> _Supplied material_

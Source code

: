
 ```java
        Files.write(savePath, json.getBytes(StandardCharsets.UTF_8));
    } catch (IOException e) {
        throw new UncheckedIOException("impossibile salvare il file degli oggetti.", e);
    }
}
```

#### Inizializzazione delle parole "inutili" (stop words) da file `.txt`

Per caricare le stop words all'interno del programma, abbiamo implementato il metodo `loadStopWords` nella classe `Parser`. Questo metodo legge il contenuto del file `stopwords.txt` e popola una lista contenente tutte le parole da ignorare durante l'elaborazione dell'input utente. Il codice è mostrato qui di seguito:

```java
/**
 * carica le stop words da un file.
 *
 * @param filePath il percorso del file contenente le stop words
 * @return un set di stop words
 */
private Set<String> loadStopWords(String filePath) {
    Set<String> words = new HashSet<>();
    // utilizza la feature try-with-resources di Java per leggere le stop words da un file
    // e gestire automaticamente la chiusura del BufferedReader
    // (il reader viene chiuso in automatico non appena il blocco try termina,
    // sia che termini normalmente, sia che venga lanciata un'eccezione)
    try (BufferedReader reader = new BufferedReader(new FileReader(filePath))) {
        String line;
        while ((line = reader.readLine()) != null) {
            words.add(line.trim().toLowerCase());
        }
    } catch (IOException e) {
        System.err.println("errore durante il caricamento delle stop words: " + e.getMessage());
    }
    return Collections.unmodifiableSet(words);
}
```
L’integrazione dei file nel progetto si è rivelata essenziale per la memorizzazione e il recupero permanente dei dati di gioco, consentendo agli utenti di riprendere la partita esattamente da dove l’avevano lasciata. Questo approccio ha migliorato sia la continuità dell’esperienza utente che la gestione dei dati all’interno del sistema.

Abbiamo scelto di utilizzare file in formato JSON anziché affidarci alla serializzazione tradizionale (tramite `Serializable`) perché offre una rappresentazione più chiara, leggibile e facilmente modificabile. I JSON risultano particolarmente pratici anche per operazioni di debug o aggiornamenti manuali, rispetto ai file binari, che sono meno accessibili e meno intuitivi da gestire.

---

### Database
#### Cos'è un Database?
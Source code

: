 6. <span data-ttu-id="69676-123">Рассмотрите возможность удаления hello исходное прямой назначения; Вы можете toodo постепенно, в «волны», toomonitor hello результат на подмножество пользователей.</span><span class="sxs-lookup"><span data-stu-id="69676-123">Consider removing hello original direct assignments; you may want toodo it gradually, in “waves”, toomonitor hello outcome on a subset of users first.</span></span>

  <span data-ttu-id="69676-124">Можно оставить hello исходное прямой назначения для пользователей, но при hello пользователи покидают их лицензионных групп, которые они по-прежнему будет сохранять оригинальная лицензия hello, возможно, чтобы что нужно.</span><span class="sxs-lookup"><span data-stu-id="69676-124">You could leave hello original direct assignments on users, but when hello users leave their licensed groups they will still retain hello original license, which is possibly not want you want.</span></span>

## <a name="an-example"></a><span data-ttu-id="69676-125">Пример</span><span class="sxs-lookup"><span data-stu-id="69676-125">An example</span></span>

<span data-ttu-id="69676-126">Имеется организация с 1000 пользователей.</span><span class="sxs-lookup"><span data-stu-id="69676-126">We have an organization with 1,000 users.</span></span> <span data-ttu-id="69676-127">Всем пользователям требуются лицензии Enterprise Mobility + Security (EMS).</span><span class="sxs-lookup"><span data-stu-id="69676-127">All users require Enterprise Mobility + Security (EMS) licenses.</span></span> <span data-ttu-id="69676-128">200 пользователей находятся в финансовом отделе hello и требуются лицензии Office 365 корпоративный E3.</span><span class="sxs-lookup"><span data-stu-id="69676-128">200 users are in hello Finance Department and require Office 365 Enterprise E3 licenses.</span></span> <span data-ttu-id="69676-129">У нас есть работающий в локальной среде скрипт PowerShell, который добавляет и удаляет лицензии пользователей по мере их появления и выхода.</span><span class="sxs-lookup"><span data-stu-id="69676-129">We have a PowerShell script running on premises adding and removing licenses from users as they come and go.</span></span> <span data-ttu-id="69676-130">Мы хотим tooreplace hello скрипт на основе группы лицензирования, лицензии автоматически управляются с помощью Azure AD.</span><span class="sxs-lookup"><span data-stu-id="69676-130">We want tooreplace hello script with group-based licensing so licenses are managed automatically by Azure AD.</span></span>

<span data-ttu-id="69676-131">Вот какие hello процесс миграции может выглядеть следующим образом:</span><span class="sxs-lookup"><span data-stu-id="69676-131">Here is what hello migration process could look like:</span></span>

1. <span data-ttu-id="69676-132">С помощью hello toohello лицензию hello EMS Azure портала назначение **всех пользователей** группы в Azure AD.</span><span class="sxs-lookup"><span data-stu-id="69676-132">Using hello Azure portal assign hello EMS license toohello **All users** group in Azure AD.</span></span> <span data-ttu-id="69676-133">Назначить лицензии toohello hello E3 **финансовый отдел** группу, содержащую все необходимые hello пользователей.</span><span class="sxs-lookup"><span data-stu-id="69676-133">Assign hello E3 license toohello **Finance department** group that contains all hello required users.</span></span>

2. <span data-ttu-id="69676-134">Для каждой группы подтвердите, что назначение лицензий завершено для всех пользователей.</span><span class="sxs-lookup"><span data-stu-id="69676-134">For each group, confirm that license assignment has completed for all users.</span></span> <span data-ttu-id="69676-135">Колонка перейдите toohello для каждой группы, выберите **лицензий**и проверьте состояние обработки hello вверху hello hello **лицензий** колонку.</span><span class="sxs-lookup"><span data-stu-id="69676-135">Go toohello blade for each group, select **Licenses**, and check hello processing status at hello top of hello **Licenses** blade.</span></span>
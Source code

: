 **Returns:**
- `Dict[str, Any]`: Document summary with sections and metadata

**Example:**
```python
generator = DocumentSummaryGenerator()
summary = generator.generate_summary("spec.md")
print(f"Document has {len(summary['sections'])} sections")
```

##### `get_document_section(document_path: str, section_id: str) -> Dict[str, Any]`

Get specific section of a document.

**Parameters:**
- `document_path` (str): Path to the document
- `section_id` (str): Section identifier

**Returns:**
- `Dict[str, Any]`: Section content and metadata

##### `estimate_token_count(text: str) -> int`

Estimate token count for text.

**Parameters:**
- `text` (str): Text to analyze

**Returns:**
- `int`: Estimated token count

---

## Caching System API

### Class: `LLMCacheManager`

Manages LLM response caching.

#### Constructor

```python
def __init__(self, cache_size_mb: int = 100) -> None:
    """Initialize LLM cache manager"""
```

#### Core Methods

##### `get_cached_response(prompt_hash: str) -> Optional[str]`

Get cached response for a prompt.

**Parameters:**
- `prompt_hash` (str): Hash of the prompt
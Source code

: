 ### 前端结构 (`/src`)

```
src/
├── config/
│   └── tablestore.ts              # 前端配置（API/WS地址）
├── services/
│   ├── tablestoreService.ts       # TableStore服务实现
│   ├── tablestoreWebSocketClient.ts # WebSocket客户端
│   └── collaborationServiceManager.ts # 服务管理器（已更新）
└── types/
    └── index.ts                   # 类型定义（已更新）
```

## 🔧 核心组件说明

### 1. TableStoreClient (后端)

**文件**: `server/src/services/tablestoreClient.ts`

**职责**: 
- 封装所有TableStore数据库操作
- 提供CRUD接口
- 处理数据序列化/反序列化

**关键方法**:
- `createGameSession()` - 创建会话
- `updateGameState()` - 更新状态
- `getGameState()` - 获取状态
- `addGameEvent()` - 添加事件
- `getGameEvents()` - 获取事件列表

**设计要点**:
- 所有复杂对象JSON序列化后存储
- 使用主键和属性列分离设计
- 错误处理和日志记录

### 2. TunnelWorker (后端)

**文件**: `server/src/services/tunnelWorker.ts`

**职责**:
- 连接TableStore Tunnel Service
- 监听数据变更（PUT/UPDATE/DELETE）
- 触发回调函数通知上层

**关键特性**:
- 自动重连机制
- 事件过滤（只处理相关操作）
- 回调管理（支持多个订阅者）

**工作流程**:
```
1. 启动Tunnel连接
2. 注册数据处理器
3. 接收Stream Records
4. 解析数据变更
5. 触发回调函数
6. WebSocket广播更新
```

> _Assignment_
Find every line in the records that has the word "Questo". Copy those lines.

> _Answer box_
Per caricare le stop words all'interno del programma, abbiamo implementato il metodo `loadStopWords` nella classe `Parser`. Questo metodo legge il contenuto del file `stopwords.txt` e popola una lista contenente tutte le parole da ignorare durante l'elaborazione dell'input utente. Il codice è mostrato qui di seguito:
L’integrazione dei file nel progetto si è rivelata essenziale per la memorizzazione e il recupero permanente dei dati di gioco, consentendo agli utenti di riprendere la partita esattamente da dove l’avevano lasciata. Questo approccio ha migliorato sia la continuità dell’esperienza utente che la gestione dei dati all’interno del sistema.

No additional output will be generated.